§ Recorded information:

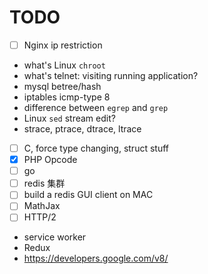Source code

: TODO
====

- [ ] Nginx ip restriction

- what's Linux `chroot`
- what's telnet: visiting running application?
- mysql betree/hash
- iptables icmp-type 8
- difference between `egrep` and `grep`
- Linux `sed` stream edit?
- strace, ptrace, dtrace, ltrace


- [ ] C, force type changing, struct stuff
- [x] PHP Opcode
- [ ] go
- [ ] redis 集群
- [ ] build a redis GUI client on MAC
- [ ] MathJax
- [ ] HTTP/2

- service worker
- Redux
- https://developers.google.com/v8/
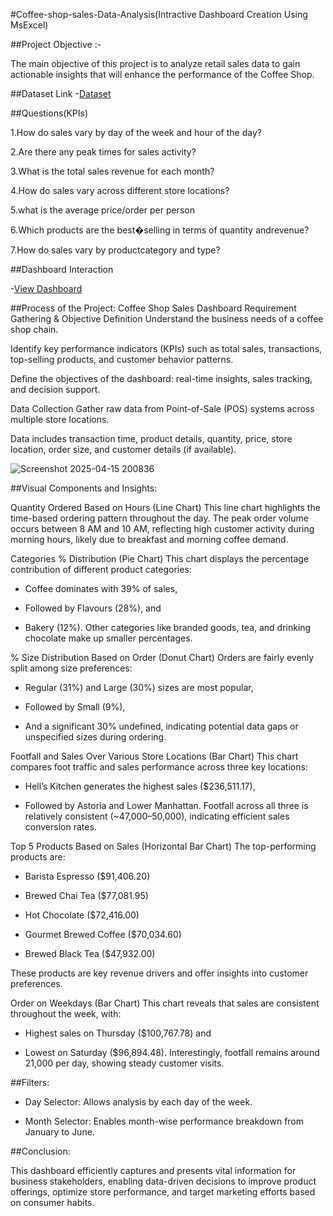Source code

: #Coffee-shop-sales-Data-Analysis(Intractive Dashboard Creation Using MsExcel)

##Project Objective :-

The main objective of this project is to analyze retail sales data to gain actionable insights that will enhance the performance of the Coffee Shop.

##Dataset Link
-<a href="https://github.com/HimanshuChaudharii/Data-Analysis-Dashboard/blob/main/projectexcel.xlsx">Dataset</a>

##Questions(KPIs)

1.How do sales vary by day of the week and hour of the day?

2.Are there any peak times for sales activity?

3.What is the total sales revenue for each month?

4.How do sales vary across different store locations?

5.what is the average price/order per person

6.Which products are the best�selling in terms of quantity andrevenue?

7.How do sales vary by productcategory and type?

##Dashboard Interaction

-<a  href="https://github.com/HimanshuChaudharii/Data-Analysis-Dashboard/blob/main/Screenshot%202025-04-15%20200836.png">View Dashboard</a>

##Process of the Project: Coffee Shop Sales Dashboard Requirement Gathering & Objective Definition Understand the business needs of a coffee shop chain.

Identify key performance indicators (KPIs) such as total sales, transactions, top-selling products, and customer behavior patterns.

Define the objectives of the dashboard: real-time insights, sales tracking, and decision support.

Data Collection Gather raw data from Point-of-Sale (POS) systems across multiple store locations.

Data includes transaction time, product details, quantity, price, store location, order size, and customer details (if available).

![Screenshot 2025-04-15 200836](https://github.com/user-attachments/assets/44b92f0a-0dcd-4da9-8bc6-ff53fbd5206d)

##Visual Components and Insights:

Quantity Ordered Based on Hours (Line Chart)
This line chart highlights the time-based ordering pattern throughout the day. The peak order volume occurs between 8 AM and 10 AM, reflecting high customer activity during morning hours, likely due to breakfast and morning coffee demand.

Categories % Distribution (Pie Chart)
This chart displays the percentage contribution of different product categories:

* Coffee dominates with 39% of sales,

* Followed by Flavours (28%), and

* Bakery (12%). Other categories like branded goods, tea, and drinking chocolate make up smaller percentages.

% Size Distribution Based on Order (Donut Chart)
Orders are fairly evenly split among size preferences:

* Regular (31%) and Large (30%) sizes are most popular,

* Followed by Small (9%),

* And a significant 30% undefined, indicating potential data gaps or unspecified sizes during ordering.

Footfall and Sales Over Various Store Locations (Bar Chart)
This chart compares foot traffic and sales performance across three key locations:

* Hell’s Kitchen generates the highest sales ($236,511.17),

* Followed by Astoria and Lower Manhattan. Footfall across all three is relatively consistent (~47,000–50,000), indicating efficient sales conversion rates.

Top 5 Products Based on Sales (Horizontal Bar Chart)
The top-performing products are:

* Barista Espresso ($91,406.20)

* Brewed Chai Tea ($77,081.95)

* Hot Chocolate ($72,416.00)

* Gourmet Brewed Coffee ($70,034.60)

* Brewed Black Tea ($47,932.00)

These products are key revenue drivers and offer insights into customer preferences.

Order on Weekdays (Bar Chart)
This chart reveals that sales are consistent throughout the week, with:

* Highest sales on Thursday ($100,767.78) and

* Lowest on Saturday ($96,894.48). Interestingly, footfall remains around 21,000 per day, showing steady customer visits.

##Filters:

* Day Selector: Allows analysis by each day of the week.

* Month Selector: Enables month-wise performance breakdown from January to June.

##Conclusion:

This dashboard efficiently captures and presents vital information for business stakeholders, enabling data-driven decisions to improve product offerings, optimize store performance, and target marketing efforts based on consumer habits.


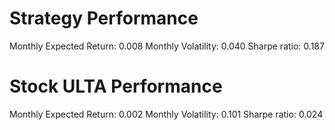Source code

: # Strategy Performance
Monthly Expected Return: 0.008
Monthly Volatility: 0.040
Sharpe ratio: 0.187
# Stock ULTA Performance
Monthly Expected Return: 0.002
Monthly Volatility: 0.101
Sharpe ratio: 0.024
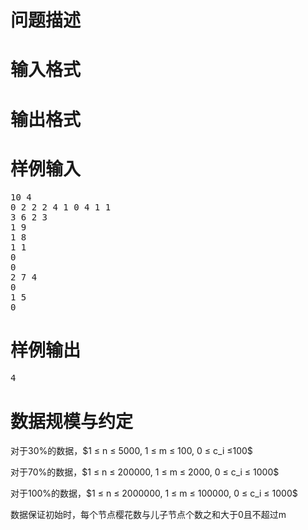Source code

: 

# 问题描述



# 输入格式



# 输出格式



# 样例输入


<pre>10 4
0 2 2 2 4 1 0 4 1 1
3 6 2 3
1 9
1 8
1 1
0
0
2 7 4
0
1 5
0
</pre>

# 样例输出


<pre>4
</pre>

# 数据规模与约定


<p>
对于30%的数据，$1 ≤ n ≤ 5000, 1 ≤ m ≤ 100, 0 ≤ c_i ≤100$
</p>
<p>
对于70%的数据，$1 ≤ n ≤ 200000, 1 ≤ m ≤ 2000, 0 ≤ c_i ≤ 1000$
</p>
<p>
对于100%的数据，$1 ≤ n ≤ 2000000, 1 ≤ m ≤ 100000, 0 ≤ c_i ≤ 1000$
</p>
<p>
数据保证初始时，每个节点樱花数与儿子节点个数之和大于0且不超过m
</p>
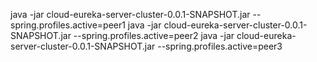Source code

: java -jar  cloud-eureka-server-cluster-0.0.1-SNAPSHOT.jar  --spring.profiles.active=peer1
java -jar  cloud-eureka-server-cluster-0.0.1-SNAPSHOT.jar  --spring.profiles.active=peer2
java -jar  cloud-eureka-server-cluster-0.0.1-SNAPSHOT.jar  --spring.profiles.active=peer3
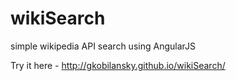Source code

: # wikiSearch
simple wikipedia API search using AngularJS

Try it here - http://gkobilansky.github.io/wikiSearch/

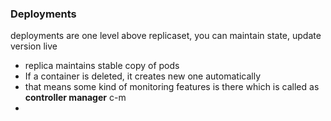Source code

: ### Deployments
deployments are one level above replicaset, you can maintain state, update version live

- replica maintains stable copy of pods
- If a container is deleted, it creates new one automatically
- that means some kind of monitoring features is there which is called as **controller manager** c-m
- 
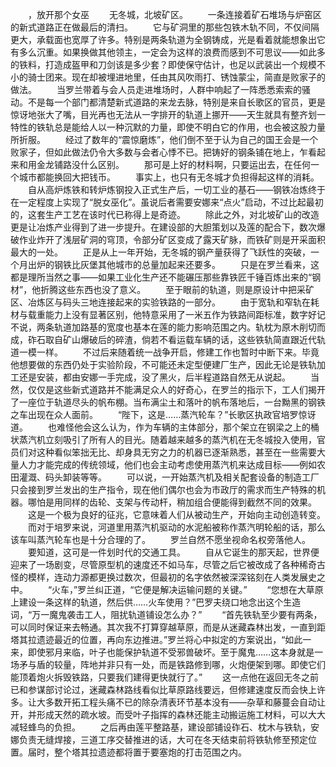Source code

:　　，放开那个女巫
　　无冬城，北坡矿区。
　　一条连接着矿石堆场与炉窑区的新式道路正在做最后的清扫。
　　它与矿洞里的那些包铁木轨不同，不仅间隔更大，承载面也宽厚了许多。特别是两条轨道为全钢铸成，光是看着就能想象出它有多么沉重。如果换做其他领主，一定会为这样的浪费而感到不可思议——如此多的铁料，打造成盔甲和刀剑该是多少套？即使保守估计，也足以武装出一个规模不小的骑士团来。现在却被埋进地里，任由其风吹雨打、锈蚀蒙尘，简直是败家子的做法。
　　当罗兰带着与会人员走进堆场时，人群中响起了一阵悉悉索索的骚动。不是每一个部门都清楚新式道路的来龙去脉，特别是来自长歌区的官员，更是惊讶地张大了嘴，目光再也无法从一字排开的轨道上挪开——天生就具有整齐划一特性的铁轨总是能给人以一种沉默的力量，即使不明白它的作用，也会被这股力量所折服。
　　经过了数年的“震惊磨炼”，他们倒不至于认为自己的国王会是一个败家子，但如此做法仍令大多数与会者心悸不已。把铸好的钢条铺在地上，乍看起来和用金龙铺路没什么区别。
　　那可是上好的材料啊，只要运出去，在任何一个城市都能换回大把钱币。
　　事实上，也只有无冬城才负担得起这样的消耗。
　　自从高炉炼铁和转炉炼钢投入正式生产后，一切工业的基石——钢铁冶炼终于在一定程度上实现了“脱女巫化”。虽说后者需要安娜来“点火”启动，不过比起最初的，这套生产工艺在该时代已称得上是奇迹。
　　除此之外，对北坡矿山的改造更是让冶炼产业得到了进一步提升。在建设部的大胆策划以及莲的配合下，数次爆破作业炸开了浅层矿洞的穹顶，令部分矿区变成了露天矿脉，而铁矿则是开采面积最大的一处。
　　正是从上一年开始，无冬城的钢产量获得了飞跃性的突破，一个月出炉的钢铁比灰堡其他城市的总量加起来还要多。
　　只是在罗兰看来，这都是理所当然之事——如果工业化生产还不能碾压那些靠铁匠千锤百炼出来的“钢材”，他折腾这些东西也没了意义。
　　至于眼前的轨道，则是原设计中把采矿区、冶炼区与码头三地连接起来的实验铁路的一部分。
　　由于宽轨和窄轨在耗材与载重能力上没有显著区别，他特意采用了一米五作为铁路间距标准，数字好记不说，两条轨道加路基的宽度也基本在莲的能力影响范围之内。轨枕为原木削切而成，砟石取自矿山爆破后的碎渣，倘若不看运载车辆的话，这些铁轨简直跟近代轨道一模一样。
　　不过后来随着统一战争开启，修建工作也暂时中断下来。毕竟他想要做的东西仍处于实验阶段，不可能还未定型便建厂生产，因此无论是铁轨加工还是安装，都由安娜一手完成，没了黑火，后半程道路自然无从说起。
　　当然，仅仅是这些新式道路并不能满足众人的好奇心，在罗兰的指示下，工人们揭开了一座位于轨道尽头的帆布棚。当布满尘土和落叶的帆布落地后，一台黝黑的钢铁之车出现在众人面前。
　　“陛下，这是……蒸汽轮车？”长歌区执政官培罗惊讶道。
　　也难怪他会这么认为，作为车辆的主体部分，那个架立在钢梁之上的桶状蒸汽机立刻吸引了所有人的目光。随着越来越多的蒸汽机在无冬城投入使用，官员们对这种看似笨拙无比、却身具无穷之力的机器已逐渐熟悉，甚至在一些需要大量人力才能完成的传统领域，他们也会主动考虑使用蒸汽机来达成目标——例如农田灌溉、码头卸装等等。
　　可以说，一开始蒸汽机及相关配套设备的制造工厂只会接到罗兰发出的生产指令，现在他们偶尔也会为市政厅的需求而生产特殊的机器。哪怕是用同样的齿轮、支架与传动杆，稍加组合便能得到截然不同的效果。
　　这是一个极为良好的征兆，它意味着人们从被动生产，开始向主动创造转变。
　　而对于培罗来说，河道里用蒸汽机驱动的水泥船被称作蒸汽明轮船的话，那么该车叫蒸汽轮车也是十分合理的了。
　　罗兰自然不愿坐视命名权旁落他人。
　　要知道，这可是一件划时代的交通工具。
　　自从它诞生的那天起，世界便迎来了一场剧变，尽管原型机的速度还不如马车，尽管之后它被改成了各种稀奇古怪的模样，连动力源都更换过数次，但最初的名字依然被深深铭刻在人类发展史之中。
　　“火车，”罗兰纠正道，“它便是解决运输问题的关键。”
　　“您想在大草原上建设一条这样的轨道，然后供……火车使用？”巴罗夫绕口地念出这个生造词，“万一魔鬼袭击工人，阻扰轨道铺设怎么办？”
　　“首先铁轨至少要有两条，可以同时保证来去畅通。其次我不打算穿越草原，而是从迷藏森林出发，一直到距塔其拉遗迹最近的位置，再向东边推进。”罗兰将心中拟定的方案说出，“如此一来，即使邪月来临，叶子也能保护轨道不受邪兽破坏。至于魔鬼……这本身就是一场矛与盾的较量，阵地并非只有一处，而是铁路修到哪，火炮便架到哪。即使它们能顶着炮火拆毁铁路，只要我们建得更快就行了。”
　　这一点他在返回无冬之前已和参谋部讨论过，迷藏森林路线看似比草原路线要远，但修建速度反而会快上许多。让大多数开拓工程头痛不已的除杂清表环节基本没有——杂草和藤蔓会自动让开，并形成天然的疏水坡。而受叶子指挥的森林还能主动搬运施工材料，可以大大减轻蜂鸟的负担。
　　之后再由莲平整路基，建设部铺设砟石、枕木与铁轨，安娜负责无缝焊接，三道工序交替推进的话，大可在冬天结束前将铁轨修至预定位置。届时，整个塔其拉遗迹都将置于要塞炮的打击范围之内。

§ Exercise requirements: Leave out the pictures, then repeat the listing above exactly from its first line to the line with "- [ ] MathJax", inclusive.

§ Finished exercise:
Source code

: TODO
====

- [ ] Nginx ip restriction

- what's Linux `chroot`
- what's telnet: visiting running application?
- mysql betree/hash
- iptables icmp-type 8
- difference between `egrep` and `grep`
- Linux `sed` stream edit?
- strace, ptrace, dtrace, ltrace


- [ ] C, force type changing, struct stuff
- [x] PHP Opcode
- [ ] go
- [ ] redis 集群
- [ ] build a redis GUI client on MAC
- [ ] MathJax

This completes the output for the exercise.